WHAT THE TASK REQUIRES
Repeat, word for word, all the data that follows, and exclude the pictures.

*** Block opens ***

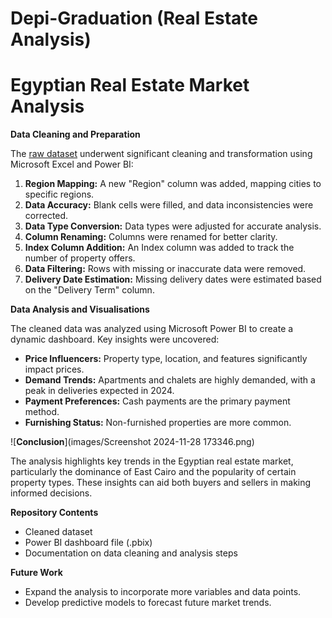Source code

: # Depi-Graduation (Real Estate Analysis)
# Egyptian Real Estate Market Analysis

**Data Cleaning and Preparation**

The [raw dataset](egypt_House_prices_Original.xlsx) underwent significant cleaning and transformation using Microsoft Excel and Power BI:

1. **Region Mapping:** A new "Region" column was added, mapping cities to specific regions.
2. **Data Accuracy:** Blank cells were filled, and data inconsistencies were corrected.
3. **Data Type Conversion:** Data types were adjusted for accurate analysis.
4. **Column Renaming:** Columns were renamed for better clarity.
5. **Index Column Addition:** An Index column was added to track the number of property offers.
6. **Data Filtering:** Rows with missing or inaccurate data were removed.
7. **Delivery Date Estimation:** Missing delivery dates were estimated based on the "Delivery Term" column.

**Data Analysis and Visualisations**

The cleaned data was analyzed using Microsoft Power BI to create a dynamic dashboard. Key insights were uncovered:

* **Price Influencers:** Property type, location, and features significantly impact prices.
* **Demand Trends:** Apartments and chalets are highly demanded, with a peak in deliveries expected in 2024.
* **Payment Preferences:** Cash payments are the primary payment method.
* **Furnishing Status:** Non-furnished properties are more common.

![**Conclusion**](images/Screenshot 2024-11-28 173346.png)

The analysis highlights key trends in the Egyptian real estate market, particularly the dominance of East Cairo and the popularity of certain property types. These insights can aid both buyers and sellers in making informed decisions.

**Repository Contents**

* Cleaned dataset
* Power BI dashboard file (.pbix)
* Documentation on data cleaning and analysis steps

**Future Work**

* Expand the analysis to incorporate more variables and data points.
* Develop predictive models to forecast future market trends.



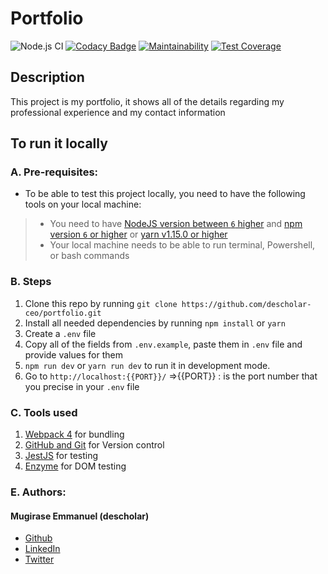 # Portfolio

![Node.js CI](https://github.com/descholar-ceo/portfolio/workflows/Node.js%20CI/badge.svg)  [![Codacy Badge](https://app.codacy.com/project/badge/Grade/eca05d04d15347a898e20208809c63e9)](https://www.codacy.com/manual/descholar-ceo/portfolio?utm_source=github.com&amp;utm_medium=referral&amp;utm_content=descholar-ceo/portfolio&amp;utm_campaign=Badge_Grade)  [![Maintainability](https://api.codeclimate.com/v1/badges/bac0788cb2075fe809e8/maintainability)](https://codeclimate.com/github/descholar-ceo/portfolio/maintainability)  [![Test Coverage](https://api.codeclimate.com/v1/badges/bac0788cb2075fe809e8/test_coverage)](https://codeclimate.com/github/descholar-ceo/portfolio/test_coverage)

## Description

This project is my portfolio, it shows all of the details regarding my professional experience and my contact information

## To run it locally
### A. Pre-requisites: 
* To be able to test this project locally, you need to have the following tools on your local machine:
> * You need to have [NodeJS version between `6` higher](https://nodejs.org/en/) and [npm version `6` or higher](https://www.npmjs.com/) or [yarn v1.15.0 or higher](https://yarnpkg.com/getting-started/install)
> * Your local machine needs to be able to run terminal, Powershell, or bash commands

### B. Steps
1. Clone this repo by running `git clone https://github.com/descholar-ceo/portfolio.git`
2. Install all needed dependencies by running `npm install` or `yarn`
3. Create a `.env` file
4. Copy all of the fields from `.env.example`, paste them in `.env` file and provide values for them
6. `npm run dev` or `yarn run dev` to run it in development mode.
7. Go to `http://localhost:{{PORT}}/`   =>{{PORT}} : is the port number that you precise in your `.env` file

### C. Tools used
1. [Webpack 4](https://webpack.js.org/) for bundling
2. [GitHub and Git](https://github.com/) for Version control
3. [JestJS](https://jestjs.io/docs/en/webpack) for testing
4. [Enzyme](https://enzymejs.github.io/enzyme/docs/installation/) for DOM testing

### E. Authors:
#### Mugirase Emmanuel (descholar)
* [Github](https://github.com/descholar-ceo)
* [LinkedIn](https://www.linkedin.com/in/mugirase-emmanuel-a90b49143/)
* [Twitter](https://twitter.com/descholar3)
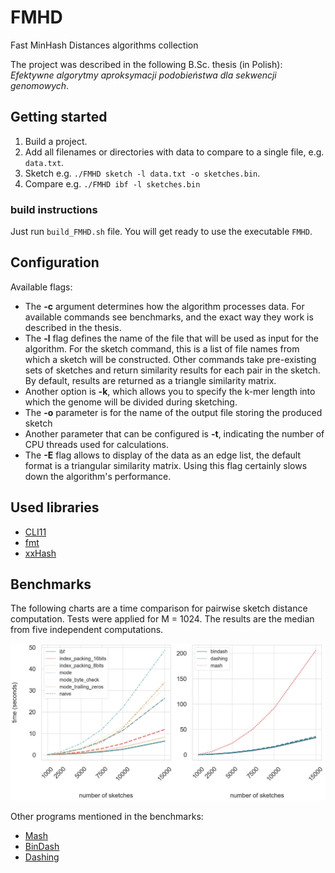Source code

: # FMHD
Fast MinHash Distances algorithms collection

The project was described in the following B.Sc. thesis (in Polish): *Efektywne algorytmy aproksymacji podobieństwa dla sekwencji genomowych*.

## Getting started

1. Build a project.
2. Add all filenames or directories with data to compare to a single file, e.g. `data.txt`.
3. Sketch e.g. `./FMHD sketch -l data.txt -o sketches.bin`.
4. Compare e.g. `./FMHD ibf -l sketches.bin`

### build instructions 

Just run `build_FMHD.sh` file. You will get ready to use the executable `FMHD`.

## Configuration

Available flags:

- The **-c** argument determines how the algorithm processes data. For available commands see benchmarks, and the exact way they work is described in the thesis.
- The **-l** flag defines the name of the file that will be used as input for the algorithm. For the sketch command, this is a list of file names from which a sketch will be constructed. Other commands take pre-existing sets of sketches and return similarity results for each pair in the sketch. By default, results are returned as a triangle similarity matrix.
- Another option is **-k**, which allows you to specify the k-mer length into which the genome will be divided during sketching.
- The **-o** parameter is for the name of the output file storing the produced sketch
- Another parameter that can be configured is **-t**, indicating the number of CPU threads used for calculations.
- The **-E** flag allows to display of the data as an edge list, the default format is a triangular similarity matrix. Using this flag certainly slows down the algorithm's performance.

## Used libraries
- [CLI11](https://github.com/CLIUtils/CLI11)
- [fmt](https://github.com/fmtlib/fmt)
- [xxHash](https://github.com/stbrumme/xxhash)

## Benchmarks

The following charts are a time comparison for pairwise sketch distance computation. Tests were applied for M = 1024. The results are the median from five independent computations.

![benchmarks charts](https://github.com/AIn0n/FMHD/blob/master/benchmarks.jpg)

Other programs mentioned in the benchmarks:
- [Mash](https://github.com/marbl/Mash)
- [BinDash](https://github.com/zhaoxiaofei/bindash)
- [Dashing](https://github.com/dnbaker/dashing)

*** Block closes ***

FINISHED TASK
Source code

: # Depi-Graduation (Real Estate Analysis)
# Egyptian Real Estate Market Analysis

**Data Cleaning and Preparation**

The [raw dataset](egypt_House_prices_Original.xlsx) underwent significant cleaning and transformation using Microsoft Excel and Power BI:

1. **Region Mapping:** A new "Region" column was added, mapping cities to specific regions.
2. **Data Accuracy:** Blank cells were filled, and data inconsistencies were corrected.
3. **Data Type Conversion:** Data types were adjusted for accurate analysis.
4. **Column Renaming:** Columns were renamed for better clarity.
5. **Index Column Addition:** An Index column was added to track the number of property offers.
6. **Data Filtering:** Rows with missing or inaccurate data were removed.
7. **Delivery Date Estimation:** Missing delivery dates were estimated based on the "Delivery Term" column.

**Data Analysis and Visualisations**

The cleaned data was analyzed using Microsoft Power BI to create a dynamic dashboard. Key insights were uncovered:

* **Price Influencers:** Property type, location, and features significantly impact prices.
* **Demand Trends:** Apartments and chalets are highly demanded, with a peak in deliveries expected in 2024.
* **Payment Preferences:** Cash payments are the primary payment method.
* **Furnishing Status:** Non-furnished properties are more common.

![**Conclusion**](images/Screenshot 2024-11-28 173346.png)

The analysis highlights key trends in the Egyptian real estate market, particularly the dominance of East Cairo and the popularity of certain property types. These insights can aid both buyers and sellers in making informed decisions.

**Repository Contents**

* Cleaned dataset
* Power BI dashboard file (.pbix)
* Documentation on data cleaning and analysis steps

**Future Work**

* Expand the analysis to incorporate more variables and data points.
* Develop predictive models to forecast future market trends.



 # Portfolio

![Node.js CI](https://github.com/descholar-ceo/portfolio/workflows/Node.js%20CI/badge.svg)  [![Codacy Badge](https://app.codacy.com/project/badge/Grade/eca05d04d15347a898e20208809c63e9)](https://www.codacy.com/manual/descholar-ceo/portfolio?utm_source=github.com&amp;utm_medium=referral&amp;utm_content=descholar-ceo/portfolio&amp;utm_campaign=Badge_Grade)  [![Maintainability](https://api.codeclimate.com/v1/badges/bac0788cb2075fe809e8/maintainability)](https://codeclimate.com/github/descholar-ceo/portfolio/maintainability)  [![Test Coverage](https://api.codeclimate.com/v1/badges/bac0788cb2075fe809e8/test_coverage)](https://codeclimate.com/github/descholar-ceo/portfolio/test_coverage)

## Description

This project is my portfolio, it shows all of the details regarding my professional experience and my contact information

## To run it locally
### A. Pre-requisites: 
* To be able to test this project locally, you need to have the following tools on your local machine:
> * You need to have [NodeJS version between `6` higher](https://nodejs.org/en/) and [npm version `6` or higher](https://www.npmjs.com/) or [yarn v1.15.0 or higher](https://yarnpkg.com/getting-started/install)
> * Your local machine needs to be able to run terminal, Powershell, or bash commands

### B. Steps
1. Clone this repo by running `git clone https://github.com/descholar-ceo/portfolio.git`
2. Install all needed dependencies by running `npm install` or `yarn`
3. Create a `.env` file
4. Copy all of the fields from `.env.example`, paste them in `.env` file and provide values for them
6. `npm run dev` or `yarn run dev` to run it in development mode.
7. Go to `http://localhost:{{PORT}}/`   =>{{PORT}} : is the port number that you precise in your `.env` file

### C. Tools used
1. [Webpack 4](https://webpack.js.org/) for bundling
2. [GitHub and Git](https://github.com/) for Version control
3. [JestJS](https://jestjs.io/docs/en/webpack) for testing
4. [Enzyme](https://enzymejs.github.io/enzyme/docs/installation/) for DOM testing

### E. Authors:
#### Mugirase Emmanuel (descholar)
* [Github](https://github.com/descholar-ceo)
* [LinkedIn](https://www.linkedin.com/in/mugirase-emmanuel-a90b49143/)
* [Twitter](https://twitter.com/descholar3)
Source code

: # FMHD
Fast MinHash Distances algorithms collection

The project was described in the following B.Sc. thesis (in Polish): *Efektywne algorytmy aproksymacji podobieństwa dla sekwencji genomowych*.

## Getting started

1. Build a project.
2. Add all filenames or directories with data to compare to a single file, e.g. `data.txt`.
3. Sketch e.g. `./FMHD sketch -l data.txt -o sketches.bin`.
4. Compare e.g. `./FMHD ibf -l sketches.bin`

### build instructions 

Just run `build_FMHD.sh` file. You will get ready to use the executable `FMHD`.

## Configuration

Available flags:

- The **-c** argument determines how the algorithm processes data. For available commands see benchmarks, and the exact way they work is described in the thesis.
- The **-l** flag defines the name of the file that will be used as input for the algorithm. For the sketch command, this is a list of file names from which a sketch will be constructed. Other commands take pre-existing sets of sketches and return similarity results for each pair in the sketch. By default, results are returned as a triangle similarity matrix.
- Another option is **-k**, which allows you to specify the k-mer length into which the genome will be divided during sketching.
- The **-o** parameter is for the name of the output file storing the produced sketch
- Another parameter that can be configured is **-t**, indicating the number of CPU threads used for calculations.
- The **-E** flag allows to display of the data as an edge list, the default format is a triangular similarity matrix. Using this flag certainly slows down the algorithm's performance.

## Used libraries
- [CLI11](https://github.com/CLIUtils/CLI11)
- [fmt](https://github.com/fmtlib/fmt)
- [xxHash](https://github.com/stbrumme/xxhash)

## Benchmarks

The following charts are a time comparison for pairwise sketch distance computation. Tests were applied for M = 1024. The results are the median from five independent computations.

![benchmarks charts](https://github.com/AIn0n/FMHD/blob/master/benchmarks.jpg)

Other programs mentioned in the benchmarks:
- [Mash](https://github.com/marbl/Mash)
- [BinDash](https://github.com/zhaoxiaofei/bindash)
- [Dashing](https://github.com/dnbaker/dashing)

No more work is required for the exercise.